4, January 2019
A Nigerian Air Force helicopter crashed in combat, killing five crew members, as fighting raged against extremists for control of the strategic town of Baga in the northeast, the military said Thursday.
The crash occurred Wednesday at Damasak in northern Borno state, according to a tweet by air force spokesman Ibikunle Daramola. Officials did not say what caused the crash.
The military has been fighting to regain control of Baga, which the extremists seized last week. The town is a key base for a multinational force fighting the extremists. Many residents have fled to the Borno state capital, Maiduguri.
The fighting for Baga has been intense, the chief of army training and operations, Maj. Gen. Lamidi Adeosun, told reporters. “It’s a ding-dong situation but we are engaging them,” he said last week. “We are not in total control but Boko Haram have not taken control of Baga, either.”
The base in Baga, close to the border with Chad, has weapons, ammunition and other equipment that are a key target for the extremists, who also overran the base in 2015.
The Islamic State West Africa Province, an offshoot of the decade-old Boko Haram extremist group and the largest IS-linked extremist group in Africa, claimed to kill or wound “dozens” of soldiers in the latest attack, according to the SITE Intelligence Group that monitors extremist communiques.
Fifty-three police are missing, according to a senior police officer in Maiduguri, who spoke on condition of anonymity because he was not authorized to speak to the press.
Use of drones
Nigeria’s defense minister, Mannir Dan-Ali, on Wednesday reiterated the military’s commitment to ending Boko Haram’s insurgency. He spoke to the press while on his way to neighboring Chad to discuss extremist activity in border areas.

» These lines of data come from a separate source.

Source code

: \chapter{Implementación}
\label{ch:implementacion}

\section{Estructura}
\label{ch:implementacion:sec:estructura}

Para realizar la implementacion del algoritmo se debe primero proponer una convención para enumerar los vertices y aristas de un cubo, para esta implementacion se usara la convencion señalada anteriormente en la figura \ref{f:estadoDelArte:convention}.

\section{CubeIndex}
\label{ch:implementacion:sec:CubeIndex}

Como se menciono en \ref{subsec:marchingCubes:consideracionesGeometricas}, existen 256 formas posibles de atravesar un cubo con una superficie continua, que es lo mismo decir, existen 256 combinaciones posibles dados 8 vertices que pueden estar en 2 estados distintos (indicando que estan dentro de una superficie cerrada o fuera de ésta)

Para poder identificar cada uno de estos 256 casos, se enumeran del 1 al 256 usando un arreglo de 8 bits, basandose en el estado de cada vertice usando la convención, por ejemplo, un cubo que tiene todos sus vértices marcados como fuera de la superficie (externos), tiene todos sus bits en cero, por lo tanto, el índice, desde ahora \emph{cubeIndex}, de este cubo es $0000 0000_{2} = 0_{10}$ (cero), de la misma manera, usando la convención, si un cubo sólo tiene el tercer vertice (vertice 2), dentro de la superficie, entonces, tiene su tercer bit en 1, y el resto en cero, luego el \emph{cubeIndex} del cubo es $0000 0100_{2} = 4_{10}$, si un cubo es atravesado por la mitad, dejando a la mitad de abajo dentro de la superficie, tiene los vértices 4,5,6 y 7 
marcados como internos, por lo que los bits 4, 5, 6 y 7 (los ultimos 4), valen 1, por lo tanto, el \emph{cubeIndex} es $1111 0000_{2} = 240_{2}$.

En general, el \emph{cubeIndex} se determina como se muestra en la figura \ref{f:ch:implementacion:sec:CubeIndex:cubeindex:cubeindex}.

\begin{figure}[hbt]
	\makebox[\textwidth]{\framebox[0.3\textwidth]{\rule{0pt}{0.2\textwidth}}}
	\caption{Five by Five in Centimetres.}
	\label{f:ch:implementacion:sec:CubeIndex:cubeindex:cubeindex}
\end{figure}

Nigeria’s government recently confirmed the extremists had begun using drones, calling it a “critical factor” in a rise in attacks against military bases. The military rarely announces death tolls, but the government in November acknowledged dozens of soldier deaths.

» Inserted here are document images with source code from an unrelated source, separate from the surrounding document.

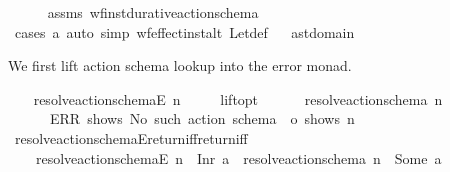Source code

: \begin{isabellebody}
%
\isadelimproof
\ \ \ \ %
\endisadelimproof
%
\isatagproof
{}\isamarkupfalse%
\ assms\ wf{\isacharunderscore}{\kern0pt}inst{\isacharunderscore}{\kern0pt}durative{\isacharunderscore}{\kern0pt}action{\isacharunderscore}{\kern0pt}schema\isanewline
\ \ \ \ \isamarkupfalse%
\ {\isacharparenleft}{\kern0pt}cases\ a{\isacharparenright}{\kern0pt}\ {\isacharparenleft}{\kern0pt}auto\ simp{\isacharcolon}{\kern0pt}\ wf{\isacharunderscore}{\kern0pt}effect{\isacharunderscore}{\kern0pt}inst{\isacharunderscore}{\kern0pt}alt\ Let{\isacharunderscore}{\kern0pt}def{\isacharparenright}{\kern0pt}%
\endisatagproof
{\isafoldproof}%
%
\isadelimproof
\isanewline
%
\endisadelimproof
\isanewline
{}\isamarkupfalse%
\ %
%
\isadelimdocument
%
\endisadelimdocument
%
\isatagdocument
%
\isamarkuptrue%
%
\endisatagdocument
{\isafolddocument}%
%
\isadelimdocument
%
\endisadelimdocument
{}\isamarkupfalse%
\ ast{\isacharunderscore}{\kern0pt}domain\ %
\begin{isamarkuptext}%
We first lift action schema lookup into the error monad.%
\end{isamarkuptext}\isamarkuptrue%
\ \ \isamarkupfalse%
\ {\isachardoublequoteopen}resolve{\isacharunderscore}{\kern0pt}action{\isacharunderscore}{\kern0pt}schemaE\ n\ {\isasymequiv}\isanewline
\ \ \ \ lift{\isacharunderscore}{\kern0pt}opt\isanewline
\ \ \ \ \ \ {\isacharparenleft}{\kern0pt}resolve{\isacharunderscore}{\kern0pt}action{\isacharunderscore}{\kern0pt}schema\ n{\isacharparenright}{\kern0pt}\isanewline
\ \ \ \ \ \ {\isacharparenleft}{\kern0pt}ERR\ {\isacharparenleft}{\kern0pt}shows\ {\isacharprime}{\kern0pt}{\isacharprime}{\kern0pt}No\ such\ action\ schema\ {\isacharprime}{\kern0pt}{\isacharprime}{\kern0pt}\ o\ shows\ n{\isacharparenright}{\kern0pt}{\isacharparenright}{\kern0pt}{\isachardoublequoteclose}\isanewline
\isanewline
\ \ \isamarkupfalse%
\ resolve{\isacharunderscore}{\kern0pt}action{\isacharunderscore}{\kern0pt}schemaE{\isacharunderscore}{\kern0pt}return{\isacharunderscore}{\kern0pt}iff{\isacharbrackleft}{\kern0pt}return{\isacharunderscore}{\kern0pt}iff{\isacharbrackright}{\kern0pt}{\isacharcolon}{\kern0pt}\ \isanewline
\ \ \ \ {\isachardoublequoteopen}{\isacharparenleft}{\kern0pt}resolve{\isacharunderscore}{\kern0pt}action{\isacharunderscore}{\kern0pt}schemaE\ n\ {\isacharequal}{\kern0pt}\ Inr\ a{\isacharparenright}{\kern0pt}\ {\isasymlongleftrightarrow}\ {\isacharparenleft}{\kern0pt}resolve{\isacharunderscore}{\kern0pt}action{\isacharunderscore}{\kern0pt}schema\ n\ {\isacharequal}{\kern0pt}\ Some\ a{\isacharparenright}{\kern0pt}{\isachardoublequoteclose}\isanewline

\end{isabellebody}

President Muhammadu Buhari at the time held an urgent meeting with member countries to “enhance the capacity” of the multinational force.
The nearly decade-old Boko Haram insurgency has been blamed for some 20,000 deaths and thousands of abductions. The unrest and displacement of millions of hungry people have turned northeastern Nigeria into one of the world’s worst humanitarian crises.